→ **INPUT DATA**
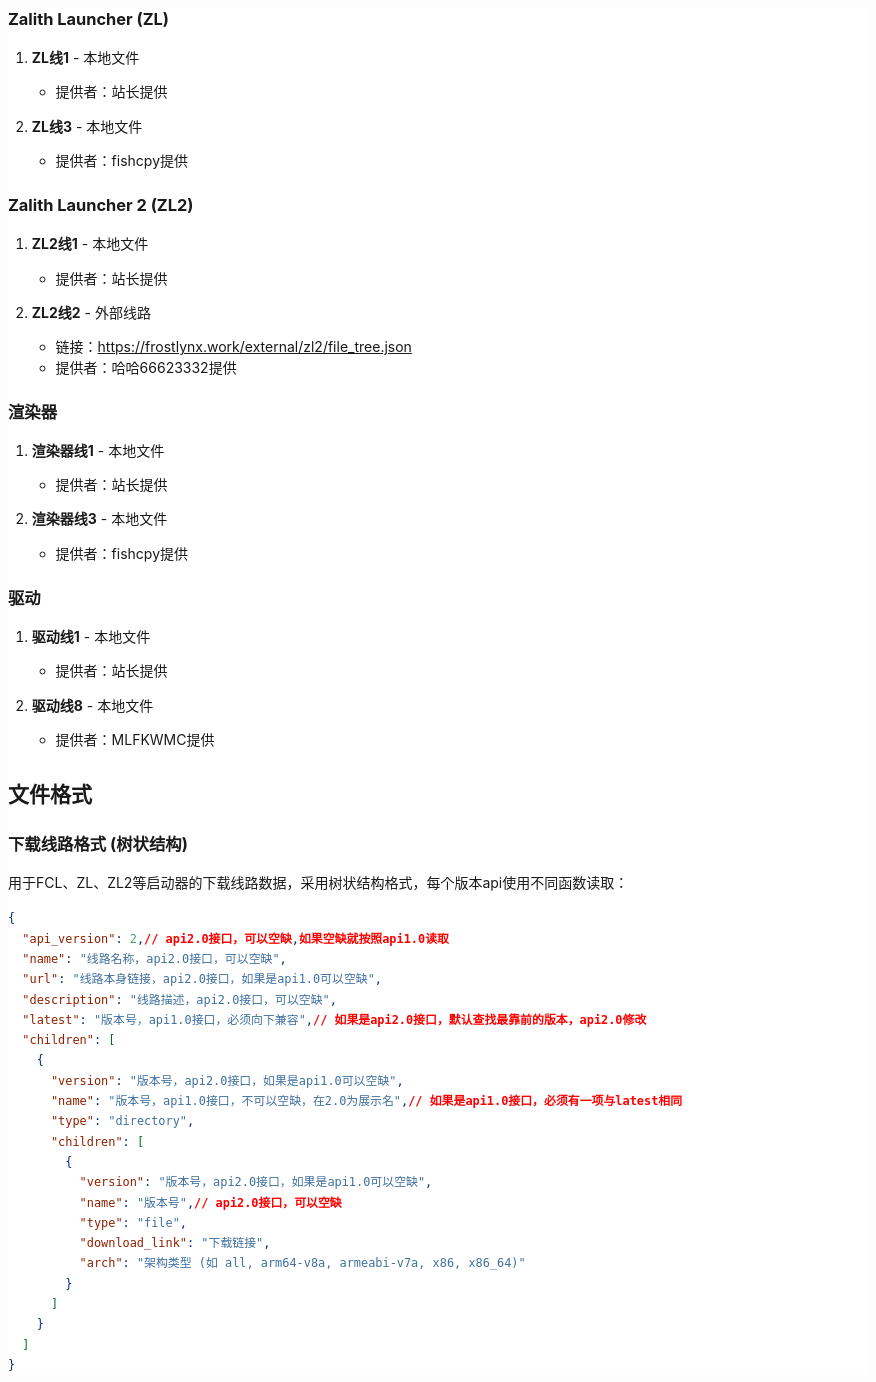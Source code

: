 ### Zalith Launcher (ZL)

1. **ZL线1** - 本地文件
   - 提供者：站长提供

2. **ZL线3** - 本地文件
   - 提供者：fishcpy提供

### Zalith Launcher 2 (ZL2)

1. **ZL2线1** - 本地文件
   - 提供者：站长提供

2. **ZL2线2** - 外部线路
   - 链接：https://frostlynx.work/external/zl2/file_tree.json
   - 提供者：哈哈66623332提供

### 渲染器

1. **渲染器线1** - 本地文件
   - 提供者：站长提供

2. **渲染器线3** - 本地文件
   - 提供者：fishcpy提供

### 驱动

1. **驱动线1** - 本地文件
   - 提供者：站长提供

2. **驱动线8** - 本地文件
   - 提供者：MLFKWMC提供

## 文件格式

### 下载线路格式 (树状结构)

用于FCL、ZL、ZL2等启动器的下载线路数据，采用树状结构格式，每个版本api使用不同函数读取：

```json
{
  "api_version": 2,// api2.0接口，可以空缺,如果空缺就按照api1.0读取
  "name": "线路名称，api2.0接口，可以空缺",
  "url": "线路本身链接，api2.0接口，如果是api1.0可以空缺",
  "description": "线路描述，api2.0接口，可以空缺",
  "latest": "版本号，api1.0接口，必须向下兼容",// 如果是api2.0接口，默认查找最靠前的版本，api2.0修改
  "children": [
    {
      "version": "版本号，api2.0接口，如果是api1.0可以空缺",
      "name": "版本号，api1.0接口，不可以空缺，在2.0为展示名",// 如果是api1.0接口，必须有一项与latest相同
      "type": "directory",
      "children": [
        {  
          "version": "版本号，api2.0接口，如果是api1.0可以空缺",
          "name": "版本号",// api2.0接口，可以空缺 
          "type": "file",
          "download_link": "下载链接",
          "arch": "架构类型 (如 all, arm64-v8a, armeabi-v7a, x86, x86_64)"
        }
      ]
    }
  ]
}
```
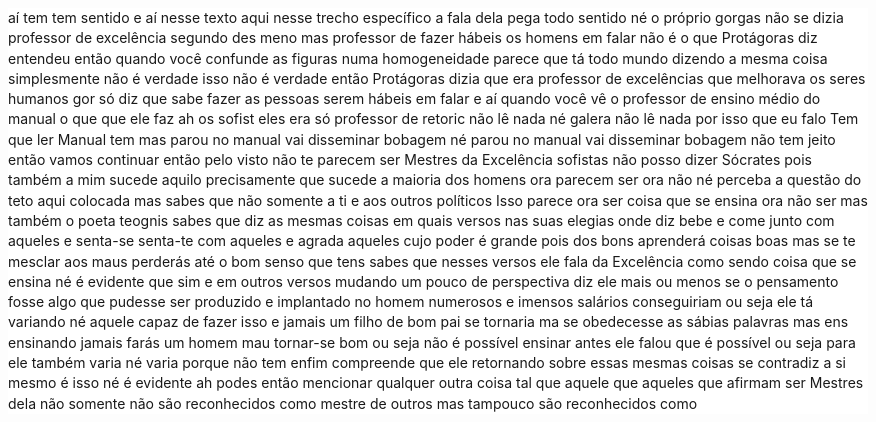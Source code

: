 aí tem tem sentido e aí nesse texto aqui
nesse trecho específico a fala dela pega
todo sentido né o próprio gorgas não se
dizia professor de excelência segundo
des meno mas professor de fazer hábeis
os homens em falar não é o que
Protágoras diz entendeu então quando
você confunde as figuras numa
homogeneidade parece que tá todo mundo
dizendo a mesma coisa simplesmente não é
verdade isso não é verdade então
Protágoras dizia que era professor de
excelências que melhorava os seres
humanos gor só diz que sabe fazer as
pessoas serem hábeis em falar e aí
quando você vê o professor de ensino
médio do manual o que que ele faz ah os
sofist eles era só professor de
retoric não lê nada né galera não lê
nada por isso que eu falo Tem que ler
Manual tem mas parou no manual vai
disseminar bobagem né parou no manual
vai disseminar bobagem não tem jeito
então vamos continuar então pelo visto
não te parecem ser Mestres da Excelência
sofistas não posso dizer Sócrates pois
também a mim sucede aquilo precisamente
que sucede a maioria dos homens ora
parecem ser ora não né perceba a questão
do teto aqui colocada mas sabes que não
somente a ti e aos outros políticos Isso
parece ora ser coisa que se ensina ora
não ser mas também o poeta teognis sabes
que diz as mesmas coisas em quais versos
nas suas elegias onde diz bebe e come
junto com aqueles e senta-se senta-te
com aqueles e agrada aqueles cujo poder
é grande pois dos bons aprenderá coisas
boas mas se te mesclar aos maus perderás
até o bom senso que tens sabes que
nesses versos ele fala da Excelência
como sendo coisa que se ensina né é
evidente que sim e em outros versos
mudando um pouco de perspectiva diz ele
mais ou menos se o pensamento fosse algo
que pudesse ser produzido e implantado
no homem numerosos e imensos salários
conseguiriam ou seja ele tá variando né
aquele capaz de fazer isso e jamais um
filho de bom pai se tornaria ma se
obedecesse as sábias palavras mas ens
ensinando jamais farás um homem mau
tornar-se bom ou seja não é possível
ensinar antes ele falou que é possível
ou seja para ele também varia né varia
porque não tem enfim compreende que ele
retornando sobre essas mesmas coisas se
contradiz a si mesmo é isso né é
evidente
ah podes então mencionar qualquer outra
coisa tal que aquele que aqueles que
afirmam ser Mestres dela não somente não
são reconhecidos como mestre de outros
mas tampouco são reconhecidos como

→ **PROMPT**
Would you copy all of the data exactly? Keep the pictures out of it.

→ **TASK RESULT**
Source code

: ### Zalith Launcher (ZL)

1. **ZL线1** - 本地文件
   - 提供者：站长提供

2. **ZL线3** - 本地文件
   - 提供者：fishcpy提供

### Zalith Launcher 2 (ZL2)

1. **ZL2线1** - 本地文件
   - 提供者：站长提供

2. **ZL2线2** - 外部线路
   - 链接：https://frostlynx.work/external/zl2/file_tree.json
   - 提供者：哈哈66623332提供

### 渲染器

1. **渲染器线1** - 本地文件
   - 提供者：站长提供

2. **渲染器线3** - 本地文件
   - 提供者：fishcpy提供

### 驱动

1. **驱动线1** - 本地文件
   - 提供者：站长提供

2. **驱动线8** - 本地文件
   - 提供者：MLFKWMC提供

## 文件格式

### 下载线路格式 (树状结构)

用于FCL、ZL、ZL2等启动器的下载线路数据，采用树状结构格式，每个版本api使用不同函数读取：

```json
{
  "api_version": 2,// api2.0接口，可以空缺,如果空缺就按照api1.0读取
  "name": "线路名称，api2.0接口，可以空缺",
  "url": "线路本身链接，api2.0接口，如果是api1.0可以空缺",
  "description": "线路描述，api2.0接口，可以空缺",
  "latest": "版本号，api1.0接口，必须向下兼容",// 如果是api2.0接口，默认查找最靠前的版本，api2.0修改
  "children": [
    {
      "version": "版本号，api2.0接口，如果是api1.0可以空缺",
      "name": "版本号，api1.0接口，不可以空缺，在2.0为展示名",// 如果是api1.0接口，必须有一项与latest相同
      "type": "directory",
      "children": [
        {  
          "version": "版本号，api2.0接口，如果是api1.0可以空缺",
          "name": "版本号",// api2.0接口，可以空缺 
          "type": "file",
          "download_link": "下载链接",
          "arch": "架构类型 (如 all, arm64-v8a, armeabi-v7a, x86, x86_64)"
        }
      ]
    }
  ]
}
```
Source code

: aí tem tem sentido e aí nesse texto aqui
nesse trecho específico a fala dela pega
todo sentido né o próprio gorgas não se
dizia professor de excelência segundo
des meno mas professor de fazer hábeis
os homens em falar não é o que
Protágoras diz entendeu então quando
você confunde as figuras numa
homogeneidade parece que tá todo mundo
dizendo a mesma coisa simplesmente não é
verdade isso não é verdade então
Protágoras dizia que era professor de
excelências que melhorava os seres
humanos gor só diz que sabe fazer as
pessoas serem hábeis em falar e aí
quando você vê o professor de ensino
médio do manual o que que ele faz ah os
sofist eles era só professor de
retoric não lê nada né galera não lê
nada por isso que eu falo Tem que ler
Manual tem mas parou no manual vai
disseminar bobagem né parou no manual
vai disseminar bobagem não tem jeito
então vamos continuar então pelo visto
não te parecem ser Mestres da Excelência
sofistas não posso dizer Sócrates pois
também a mim sucede aquilo precisamente
que sucede a maioria dos homens ora
parecem ser ora não né perceba a questão
do teto aqui colocada mas sabes que não
somente a ti e aos outros políticos Isso
parece ora ser coisa que se ensina ora
não ser mas também o poeta teognis sabes
que diz as mesmas coisas em quais versos
nas suas elegias onde diz bebe e come
junto com aqueles e senta-se senta-te
com aqueles e agrada aqueles cujo poder
é grande pois dos bons aprenderá coisas
boas mas se te mesclar aos maus perderás
até o bom senso que tens sabes que
nesses versos ele fala da Excelência
como sendo coisa que se ensina né é
evidente que sim e em outros versos
mudando um pouco de perspectiva diz ele
mais ou menos se o pensamento fosse algo
que pudesse ser produzido e implantado
no homem numerosos e imensos salários
conseguiriam ou seja ele tá variando né
aquele capaz de fazer isso e jamais um
filho de bom pai se tornaria ma se
obedecesse as sábias palavras mas ens
ensinando jamais farás um homem mau
tornar-se bom ou seja não é possível
ensinar antes ele falou que é possível
ou seja para ele também varia né varia
porque não tem enfim compreende que ele
retornando sobre essas mesmas coisas se
contradiz a si mesmo é isso né é
evidente
ah podes então mencionar qualquer outra
coisa tal que aquele que aqueles que
afirmam ser Mestres dela não somente não
são reconhecidos como mestre de outros
mas tampouco são reconhecidos como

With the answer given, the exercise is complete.